In order to prevent sexual violence, we must understand and address risk and protective factors at the individual, relational, community, and societal levels.

CDC developed the Sexual Violence Prevention Resource for Action to help communities take advantage of the best available evidence to prevent sexual violence. This resource is also available in Spanish.
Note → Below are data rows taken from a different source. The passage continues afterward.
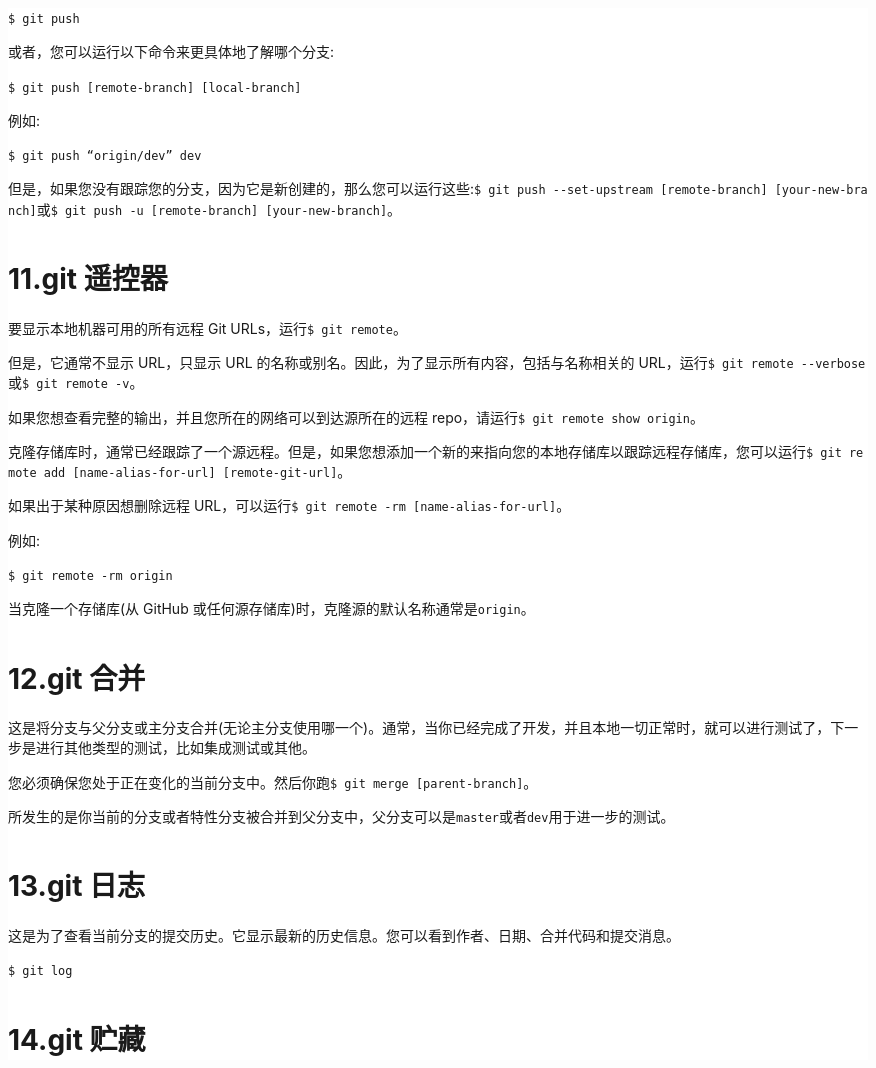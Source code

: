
 ```
$ git push
```

或者，您可以运行以下命令来更具体地了解哪个分支:

```
$ git push [remote-branch] [local-branch]
```

例如:

```
$ git push “origin/dev” dev
```

但是，如果您没有跟踪您的分支，因为它是新创建的，那么您可以运行这些:`$ git push --set-upstream [remote-branch] [your-new-branch]`或`$ git push -u [remote-branch] [your-new-branch]`。

# 11.git 遥控器

要显示本地机器可用的所有远程 Git URLs，运行`$ git remote`。

但是，它通常不显示 URL，只显示 URL 的名称或别名。因此，为了显示所有内容，包括与名称相关的 URL，运行`$ git remote --verbose`或`$ git remote -v`。

如果您想查看完整的输出，并且您所在的网络可以到达源所在的远程 repo，请运行`$ git remote show origin`。

克隆存储库时，通常已经跟踪了一个源远程。但是，如果您想添加一个新的来指向您的本地存储库以跟踪远程存储库，您可以运行`$ git remote add [name-alias-for-url] [remote-git-url]`。

如果出于某种原因想删除远程 URL，可以运行`$ git remote -rm [name-alias-for-url]`。

例如:

```
$ git remote -rm origin
```

当克隆一个存储库(从 GitHub 或任何源存储库)时，克隆源的默认名称通常是`origin`。

# 12.git 合并

这是将分支与父分支或主分支合并(无论主分支使用哪一个)。通常，当你已经完成了开发，并且本地一切正常时，就可以进行测试了，下一步是进行其他类型的测试，比如集成测试或其他。

您必须确保您处于正在变化的当前分支中。然后你跑`$ git merge [parent-branch]`。

所发生的是你当前的分支或者特性分支被合并到父分支中，父分支可以是`master`或者`dev`用于进一步的测试。

# 13.git 日志

这是为了查看当前分支的提交历史。它显示最新的历史信息。您可以看到作者、日期、合并代码和提交消息。

```
$ git log
```

# 14.git 贮藏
Many of the prevention strategies focus on reducing the likelihood that a person will engage in sexual violence.


The prevention strategies and their corresponding approaches are listed in the table below.

Strategy Approach
Promote social norms that protect against violence.
  • Bystander approaches.
  • Mobilizing men and boys as allies.
Teach skills to prevent sexual violence.
  • Social-emotional learning.
  • Teaching healthy, safe dating and intimate relationship skills to adolescents.
  • Promoting healthy sexuality.
  • Empowerment-based training.
Provide opportunities to empower and support girls and women.
  • Strengthening economic supports for women and families.
  • Strengthening leadership and opportunities for girls.
Create protective environments.
  • Improving safety and monitoring in schools.
  • Establishing and consistently applying workplace policies.
  • Addressing community-level risks through environmental approaches.
Support victims/survivors to lessen harms.
  • Victim-centered services.
  • Treatment for victims of sexual violence.
  • Treatment for at-risk children and families to prevent problem behavior including sex offending.


Below are some examples of programs described in the Sexual Violence Prevention Resource for Action.

  • Safe Dates: Program designed to prevent the initiation of emotional, physical, and sexual abuse in adolescent dating relationships.
  • Shifting Boundaries: Program designed to reduce dating violence and sexual harassment among adolescents.
  • Green Dot: Bystander-based prevention program designed to reduce sexual and other forms of interpersonal violence perpetration and victimization.
  • Second Step: Student Success Through Prevention (SS: SSTP): School-based program aimed at reducing bullying, peer victimization, and other problem behaviors.
  • Coaching Boys Into Men: Dating violence prevention program that uses the relationships between high school athletes and their coaches to change social norms and behaviors.
  • Bringing in the Bystander: Bringing in the Bystander is a bystander education and training program designed for male and female college students.